WORK TO COMPLETE ▸ Write out exactly the lines below that run from the one containing "Enter the row" through the one containing "The first player is", both included, with no other lines.

Top of DATA PROVIDED

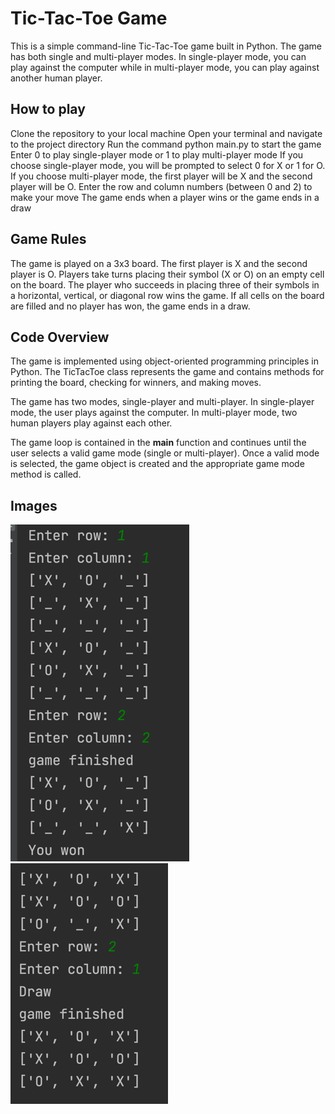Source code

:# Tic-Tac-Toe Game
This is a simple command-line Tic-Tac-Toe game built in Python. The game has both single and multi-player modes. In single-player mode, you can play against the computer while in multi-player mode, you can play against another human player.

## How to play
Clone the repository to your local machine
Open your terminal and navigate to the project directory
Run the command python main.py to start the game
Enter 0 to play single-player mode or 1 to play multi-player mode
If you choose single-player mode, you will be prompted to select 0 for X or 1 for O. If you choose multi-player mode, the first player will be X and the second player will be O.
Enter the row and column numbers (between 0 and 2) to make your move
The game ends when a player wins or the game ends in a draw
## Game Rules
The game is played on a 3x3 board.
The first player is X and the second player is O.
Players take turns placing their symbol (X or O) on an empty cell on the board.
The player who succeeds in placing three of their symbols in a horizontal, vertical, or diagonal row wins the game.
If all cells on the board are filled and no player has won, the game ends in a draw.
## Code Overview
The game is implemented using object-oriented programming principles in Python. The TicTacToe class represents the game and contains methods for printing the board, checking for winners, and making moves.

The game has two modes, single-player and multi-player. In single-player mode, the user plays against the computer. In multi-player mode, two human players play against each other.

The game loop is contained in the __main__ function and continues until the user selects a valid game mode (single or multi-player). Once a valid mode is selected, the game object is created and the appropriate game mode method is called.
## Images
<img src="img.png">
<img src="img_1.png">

Bottom of DATA PROVIDED
Top of DATA PROVIDED

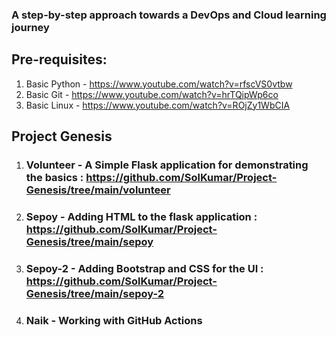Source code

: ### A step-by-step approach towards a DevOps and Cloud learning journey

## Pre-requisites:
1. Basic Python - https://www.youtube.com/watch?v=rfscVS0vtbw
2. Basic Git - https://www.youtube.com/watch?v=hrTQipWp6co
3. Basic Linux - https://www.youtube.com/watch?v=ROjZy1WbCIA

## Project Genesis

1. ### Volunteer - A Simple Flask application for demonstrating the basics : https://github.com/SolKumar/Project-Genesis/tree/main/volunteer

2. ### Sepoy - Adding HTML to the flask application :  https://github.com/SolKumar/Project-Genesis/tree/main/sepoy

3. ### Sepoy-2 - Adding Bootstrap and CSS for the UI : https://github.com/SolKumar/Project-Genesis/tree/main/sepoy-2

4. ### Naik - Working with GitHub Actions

Bottom of DATA PROVIDED

ANSWER TO THIS EXERCISE ▸
Enter the row and column numbers (between 0 and 2) to make your move
The game ends when a player wins or the game ends in a draw
## Game Rules
The game is played on a 3x3 board.
The first player is X and the second player is O.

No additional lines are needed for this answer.